[Stored items]
◆ ◆ ◆

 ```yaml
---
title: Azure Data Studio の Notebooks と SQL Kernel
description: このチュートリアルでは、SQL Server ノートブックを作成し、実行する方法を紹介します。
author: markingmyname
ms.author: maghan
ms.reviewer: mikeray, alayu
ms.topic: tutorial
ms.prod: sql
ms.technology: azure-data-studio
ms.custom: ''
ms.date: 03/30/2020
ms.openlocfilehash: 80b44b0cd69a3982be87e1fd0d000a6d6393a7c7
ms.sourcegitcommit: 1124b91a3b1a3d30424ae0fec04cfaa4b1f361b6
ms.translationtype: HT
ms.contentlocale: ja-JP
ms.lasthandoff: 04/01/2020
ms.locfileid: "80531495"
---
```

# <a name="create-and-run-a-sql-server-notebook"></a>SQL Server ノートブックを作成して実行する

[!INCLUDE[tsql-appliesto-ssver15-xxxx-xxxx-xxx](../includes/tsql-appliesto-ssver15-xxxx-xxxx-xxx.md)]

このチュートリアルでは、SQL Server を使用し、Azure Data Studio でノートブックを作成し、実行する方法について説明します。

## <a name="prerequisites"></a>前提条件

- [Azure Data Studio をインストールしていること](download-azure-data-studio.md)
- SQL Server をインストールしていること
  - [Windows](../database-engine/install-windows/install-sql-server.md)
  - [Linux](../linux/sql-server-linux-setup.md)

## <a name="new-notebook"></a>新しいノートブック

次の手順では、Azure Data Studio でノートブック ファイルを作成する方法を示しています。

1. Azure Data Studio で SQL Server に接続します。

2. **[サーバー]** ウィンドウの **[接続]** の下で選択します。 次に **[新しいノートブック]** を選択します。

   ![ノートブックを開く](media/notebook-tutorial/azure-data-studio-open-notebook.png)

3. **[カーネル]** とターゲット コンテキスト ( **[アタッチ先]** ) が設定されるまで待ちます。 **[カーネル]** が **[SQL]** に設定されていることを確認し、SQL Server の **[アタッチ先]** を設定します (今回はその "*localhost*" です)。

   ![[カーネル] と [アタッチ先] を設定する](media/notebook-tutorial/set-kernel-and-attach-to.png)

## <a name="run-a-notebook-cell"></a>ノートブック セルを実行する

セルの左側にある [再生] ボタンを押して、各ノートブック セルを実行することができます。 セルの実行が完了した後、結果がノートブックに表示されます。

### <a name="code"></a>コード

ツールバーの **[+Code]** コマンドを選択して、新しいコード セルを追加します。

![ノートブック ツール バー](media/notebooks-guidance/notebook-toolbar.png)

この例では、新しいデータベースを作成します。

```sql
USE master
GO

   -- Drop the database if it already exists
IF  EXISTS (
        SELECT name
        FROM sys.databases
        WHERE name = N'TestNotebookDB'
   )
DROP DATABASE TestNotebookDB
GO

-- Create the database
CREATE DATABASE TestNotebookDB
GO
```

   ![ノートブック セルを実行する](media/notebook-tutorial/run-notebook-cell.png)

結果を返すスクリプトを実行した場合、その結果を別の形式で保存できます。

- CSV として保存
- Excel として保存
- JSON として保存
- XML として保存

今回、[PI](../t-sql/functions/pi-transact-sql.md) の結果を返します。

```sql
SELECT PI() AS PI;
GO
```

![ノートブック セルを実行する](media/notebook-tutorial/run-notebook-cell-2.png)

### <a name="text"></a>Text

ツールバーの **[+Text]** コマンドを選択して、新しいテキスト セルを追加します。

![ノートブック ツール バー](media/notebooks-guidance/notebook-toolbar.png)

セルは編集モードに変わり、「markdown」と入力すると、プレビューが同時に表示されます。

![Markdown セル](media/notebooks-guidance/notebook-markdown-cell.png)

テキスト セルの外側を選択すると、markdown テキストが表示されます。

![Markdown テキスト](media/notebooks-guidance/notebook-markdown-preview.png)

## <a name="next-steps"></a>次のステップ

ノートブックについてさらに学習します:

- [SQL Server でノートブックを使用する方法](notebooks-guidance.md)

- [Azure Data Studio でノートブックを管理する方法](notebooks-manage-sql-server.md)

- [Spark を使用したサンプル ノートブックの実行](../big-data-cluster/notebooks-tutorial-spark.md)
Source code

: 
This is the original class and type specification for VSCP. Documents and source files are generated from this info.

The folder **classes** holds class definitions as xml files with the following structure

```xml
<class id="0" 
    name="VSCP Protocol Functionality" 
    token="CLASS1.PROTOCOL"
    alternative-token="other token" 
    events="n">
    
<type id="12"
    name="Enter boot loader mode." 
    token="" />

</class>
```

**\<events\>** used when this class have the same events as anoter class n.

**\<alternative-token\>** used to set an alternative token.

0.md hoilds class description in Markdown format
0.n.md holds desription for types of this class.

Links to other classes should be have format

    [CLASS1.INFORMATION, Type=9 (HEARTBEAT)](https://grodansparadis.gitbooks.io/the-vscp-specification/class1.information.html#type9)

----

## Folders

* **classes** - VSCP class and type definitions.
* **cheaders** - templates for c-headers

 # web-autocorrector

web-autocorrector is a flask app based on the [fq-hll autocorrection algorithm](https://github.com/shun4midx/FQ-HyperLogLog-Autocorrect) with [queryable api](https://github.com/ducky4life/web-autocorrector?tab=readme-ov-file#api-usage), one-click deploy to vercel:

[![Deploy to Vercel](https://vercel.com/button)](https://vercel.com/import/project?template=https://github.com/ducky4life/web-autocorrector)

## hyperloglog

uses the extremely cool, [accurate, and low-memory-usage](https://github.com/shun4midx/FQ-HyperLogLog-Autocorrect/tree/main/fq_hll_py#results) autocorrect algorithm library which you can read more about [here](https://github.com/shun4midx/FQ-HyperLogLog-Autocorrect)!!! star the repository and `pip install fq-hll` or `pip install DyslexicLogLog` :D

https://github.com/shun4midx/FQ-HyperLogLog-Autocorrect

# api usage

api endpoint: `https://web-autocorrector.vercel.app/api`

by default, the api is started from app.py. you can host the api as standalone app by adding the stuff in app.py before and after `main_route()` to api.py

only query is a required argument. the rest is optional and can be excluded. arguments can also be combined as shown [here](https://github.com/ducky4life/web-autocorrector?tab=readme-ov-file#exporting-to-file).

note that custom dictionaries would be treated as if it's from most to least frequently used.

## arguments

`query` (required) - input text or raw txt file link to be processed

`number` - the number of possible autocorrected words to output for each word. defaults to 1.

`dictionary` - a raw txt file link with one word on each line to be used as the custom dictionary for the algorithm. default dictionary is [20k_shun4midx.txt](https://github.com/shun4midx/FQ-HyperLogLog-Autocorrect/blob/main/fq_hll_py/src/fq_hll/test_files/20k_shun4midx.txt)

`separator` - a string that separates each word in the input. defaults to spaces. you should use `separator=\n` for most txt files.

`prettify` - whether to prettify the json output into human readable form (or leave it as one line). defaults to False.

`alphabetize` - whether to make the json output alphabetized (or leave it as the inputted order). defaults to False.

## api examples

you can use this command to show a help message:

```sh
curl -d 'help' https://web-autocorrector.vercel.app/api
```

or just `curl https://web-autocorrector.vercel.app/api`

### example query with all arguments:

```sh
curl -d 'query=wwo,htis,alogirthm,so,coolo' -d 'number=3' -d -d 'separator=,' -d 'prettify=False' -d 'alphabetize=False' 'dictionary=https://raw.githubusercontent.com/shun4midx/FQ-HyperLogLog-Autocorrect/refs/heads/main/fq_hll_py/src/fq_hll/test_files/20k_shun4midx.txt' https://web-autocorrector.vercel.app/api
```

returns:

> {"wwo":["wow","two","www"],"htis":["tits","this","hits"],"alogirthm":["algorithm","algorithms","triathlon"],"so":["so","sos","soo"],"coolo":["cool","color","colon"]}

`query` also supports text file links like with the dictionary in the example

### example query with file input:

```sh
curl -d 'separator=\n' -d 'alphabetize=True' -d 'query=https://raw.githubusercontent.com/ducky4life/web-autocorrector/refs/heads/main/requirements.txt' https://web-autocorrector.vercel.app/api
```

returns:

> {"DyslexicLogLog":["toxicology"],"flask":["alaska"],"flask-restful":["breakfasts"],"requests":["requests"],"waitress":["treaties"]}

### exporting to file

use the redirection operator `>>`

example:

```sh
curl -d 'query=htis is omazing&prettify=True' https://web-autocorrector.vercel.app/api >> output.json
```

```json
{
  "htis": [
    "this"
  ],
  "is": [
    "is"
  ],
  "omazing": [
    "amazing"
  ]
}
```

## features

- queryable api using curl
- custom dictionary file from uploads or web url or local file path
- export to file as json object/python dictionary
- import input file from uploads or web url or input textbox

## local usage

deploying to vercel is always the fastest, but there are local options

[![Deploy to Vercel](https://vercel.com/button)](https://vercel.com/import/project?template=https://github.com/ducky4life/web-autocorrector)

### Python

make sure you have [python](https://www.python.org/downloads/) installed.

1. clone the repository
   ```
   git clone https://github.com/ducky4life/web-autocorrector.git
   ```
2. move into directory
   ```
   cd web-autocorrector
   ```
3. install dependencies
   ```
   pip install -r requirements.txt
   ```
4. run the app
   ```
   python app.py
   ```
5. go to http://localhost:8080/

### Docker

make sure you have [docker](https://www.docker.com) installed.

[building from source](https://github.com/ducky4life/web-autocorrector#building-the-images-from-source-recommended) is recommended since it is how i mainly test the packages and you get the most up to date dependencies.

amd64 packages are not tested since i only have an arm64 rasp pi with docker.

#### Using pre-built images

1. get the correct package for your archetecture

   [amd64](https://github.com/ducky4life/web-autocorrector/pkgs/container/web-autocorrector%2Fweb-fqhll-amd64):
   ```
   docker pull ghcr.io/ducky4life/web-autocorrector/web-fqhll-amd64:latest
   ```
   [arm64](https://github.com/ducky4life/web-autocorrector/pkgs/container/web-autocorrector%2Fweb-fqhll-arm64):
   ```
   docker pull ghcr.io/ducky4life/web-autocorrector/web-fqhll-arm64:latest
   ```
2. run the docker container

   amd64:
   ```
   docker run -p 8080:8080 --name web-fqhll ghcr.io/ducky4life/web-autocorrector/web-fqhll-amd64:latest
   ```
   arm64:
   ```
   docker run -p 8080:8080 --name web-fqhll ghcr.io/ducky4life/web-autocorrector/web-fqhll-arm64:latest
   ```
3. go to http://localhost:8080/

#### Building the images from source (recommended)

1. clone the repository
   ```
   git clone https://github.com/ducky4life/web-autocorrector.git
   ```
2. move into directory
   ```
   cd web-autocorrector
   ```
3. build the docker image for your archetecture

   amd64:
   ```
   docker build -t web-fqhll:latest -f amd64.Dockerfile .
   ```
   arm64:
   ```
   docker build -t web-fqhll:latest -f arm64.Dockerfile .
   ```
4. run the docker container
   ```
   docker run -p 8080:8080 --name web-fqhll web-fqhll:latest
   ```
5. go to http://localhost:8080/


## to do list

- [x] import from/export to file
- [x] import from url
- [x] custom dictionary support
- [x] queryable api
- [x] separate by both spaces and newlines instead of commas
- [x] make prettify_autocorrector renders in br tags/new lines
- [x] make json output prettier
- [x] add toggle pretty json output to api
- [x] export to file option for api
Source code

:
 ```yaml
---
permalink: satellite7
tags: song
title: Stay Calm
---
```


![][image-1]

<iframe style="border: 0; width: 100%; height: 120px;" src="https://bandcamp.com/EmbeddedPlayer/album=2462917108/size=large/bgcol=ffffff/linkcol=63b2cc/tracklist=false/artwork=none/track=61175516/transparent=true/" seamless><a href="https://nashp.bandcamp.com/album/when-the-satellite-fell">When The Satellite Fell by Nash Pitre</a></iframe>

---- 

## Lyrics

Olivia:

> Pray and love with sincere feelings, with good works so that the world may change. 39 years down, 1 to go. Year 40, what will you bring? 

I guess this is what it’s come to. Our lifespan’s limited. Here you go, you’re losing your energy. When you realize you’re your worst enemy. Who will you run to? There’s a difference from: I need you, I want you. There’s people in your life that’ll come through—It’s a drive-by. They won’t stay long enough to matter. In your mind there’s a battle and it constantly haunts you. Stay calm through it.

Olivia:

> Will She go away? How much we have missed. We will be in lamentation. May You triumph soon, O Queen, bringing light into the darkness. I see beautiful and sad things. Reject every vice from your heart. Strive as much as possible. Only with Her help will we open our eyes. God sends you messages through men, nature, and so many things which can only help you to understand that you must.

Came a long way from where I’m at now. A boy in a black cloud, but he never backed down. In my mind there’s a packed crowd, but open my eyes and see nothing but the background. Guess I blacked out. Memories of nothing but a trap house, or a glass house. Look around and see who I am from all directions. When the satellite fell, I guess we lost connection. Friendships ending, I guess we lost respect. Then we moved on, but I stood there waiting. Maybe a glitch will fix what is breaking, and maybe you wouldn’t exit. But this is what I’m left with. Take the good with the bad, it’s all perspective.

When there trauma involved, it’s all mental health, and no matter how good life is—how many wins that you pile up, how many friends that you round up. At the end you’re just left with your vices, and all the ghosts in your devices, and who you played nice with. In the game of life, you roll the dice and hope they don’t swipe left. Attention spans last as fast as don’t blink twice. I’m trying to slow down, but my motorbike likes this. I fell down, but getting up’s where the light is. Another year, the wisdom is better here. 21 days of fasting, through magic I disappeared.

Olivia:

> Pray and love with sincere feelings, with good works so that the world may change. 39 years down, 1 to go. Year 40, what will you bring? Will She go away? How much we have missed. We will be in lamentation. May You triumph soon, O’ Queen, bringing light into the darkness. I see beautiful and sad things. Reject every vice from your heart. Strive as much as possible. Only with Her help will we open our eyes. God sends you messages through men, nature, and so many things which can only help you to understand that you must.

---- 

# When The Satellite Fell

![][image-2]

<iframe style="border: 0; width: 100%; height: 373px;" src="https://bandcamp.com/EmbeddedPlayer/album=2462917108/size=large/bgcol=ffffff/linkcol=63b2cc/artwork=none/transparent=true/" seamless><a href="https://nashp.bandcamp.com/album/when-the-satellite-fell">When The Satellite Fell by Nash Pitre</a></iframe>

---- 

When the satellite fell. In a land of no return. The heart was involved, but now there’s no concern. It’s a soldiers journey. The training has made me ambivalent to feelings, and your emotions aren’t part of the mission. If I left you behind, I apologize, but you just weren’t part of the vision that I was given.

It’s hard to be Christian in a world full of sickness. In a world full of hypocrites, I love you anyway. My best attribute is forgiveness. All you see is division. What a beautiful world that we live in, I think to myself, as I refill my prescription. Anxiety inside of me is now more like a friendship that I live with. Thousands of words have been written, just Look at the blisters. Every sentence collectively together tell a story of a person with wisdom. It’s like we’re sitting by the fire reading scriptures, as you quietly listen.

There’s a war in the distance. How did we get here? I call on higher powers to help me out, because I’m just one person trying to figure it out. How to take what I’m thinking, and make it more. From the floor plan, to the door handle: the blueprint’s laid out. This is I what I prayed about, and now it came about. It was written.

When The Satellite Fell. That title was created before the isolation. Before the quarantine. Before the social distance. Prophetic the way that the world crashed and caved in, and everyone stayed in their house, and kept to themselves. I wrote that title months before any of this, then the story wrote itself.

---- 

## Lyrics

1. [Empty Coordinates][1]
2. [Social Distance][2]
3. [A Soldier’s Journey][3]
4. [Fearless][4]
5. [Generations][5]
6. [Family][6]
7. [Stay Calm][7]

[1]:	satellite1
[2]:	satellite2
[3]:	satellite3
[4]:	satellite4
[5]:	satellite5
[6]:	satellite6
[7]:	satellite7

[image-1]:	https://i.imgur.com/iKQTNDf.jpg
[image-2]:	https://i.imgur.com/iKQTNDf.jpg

◆ ◆ ◆

**What you should do**
Reproduce the lines of the records exactly, from the first one through the line that contains "3. **[カーネル]** とターゲット".

**Response to the exercise**
 ```yaml
---
title: Azure Data Studio の Notebooks と SQL Kernel
description: このチュートリアルでは、SQL Server ノートブックを作成し、実行する方法を紹介します。
author: markingmyname
ms.author: maghan
ms.reviewer: mikeray, alayu
ms.topic: tutorial
ms.prod: sql
ms.technology: azure-data-studio
ms.custom: ''
ms.date: 03/30/2020
ms.openlocfilehash: 80b44b0cd69a3982be87e1fd0d000a6d6393a7c7
ms.sourcegitcommit: 1124b91a3b1a3d30424ae0fec04cfaa4b1f361b6
ms.translationtype: HT
ms.contentlocale: ja-JP
ms.lasthandoff: 04/01/2020
ms.locfileid: "80531495"
---
```

# <a name="create-and-run-a-sql-server-notebook"></a>SQL Server ノートブックを作成して実行する

[!INCLUDE[tsql-appliesto-ssver15-xxxx-xxxx-xxx](../includes/tsql-appliesto-ssver15-xxxx-xxxx-xxx.md)]

このチュートリアルでは、SQL Server を使用し、Azure Data Studio でノートブックを作成し、実行する方法について説明します。

## <a name="prerequisites"></a>前提条件

- [Azure Data Studio をインストールしていること](download-azure-data-studio.md)
- SQL Server をインストールしていること
  - [Windows](../database-engine/install-windows/install-sql-server.md)
  - [Linux](../linux/sql-server-linux-setup.md)

## <a name="new-notebook"></a>新しいノートブック

次の手順では、Azure Data Studio でノートブック ファイルを作成する方法を示しています。

1. Azure Data Studio で SQL Server に接続します。

2. **[サーバー]** ウィンドウの **[接続]** の下で選択します。 次に **[新しいノートブック]** を選択します。

   ![ノートブックを開く](media/notebook-tutorial/azure-data-studio-open-notebook.png)

3. **[カーネル]** とターゲット コンテキスト ( **[アタッチ先]** ) が設定されるまで待ちます。 **[カーネル]** が **[SQL]** に設定されていることを確認し、SQL Server の **[アタッチ先]** を設定します (今回はその "*localhost*" です)。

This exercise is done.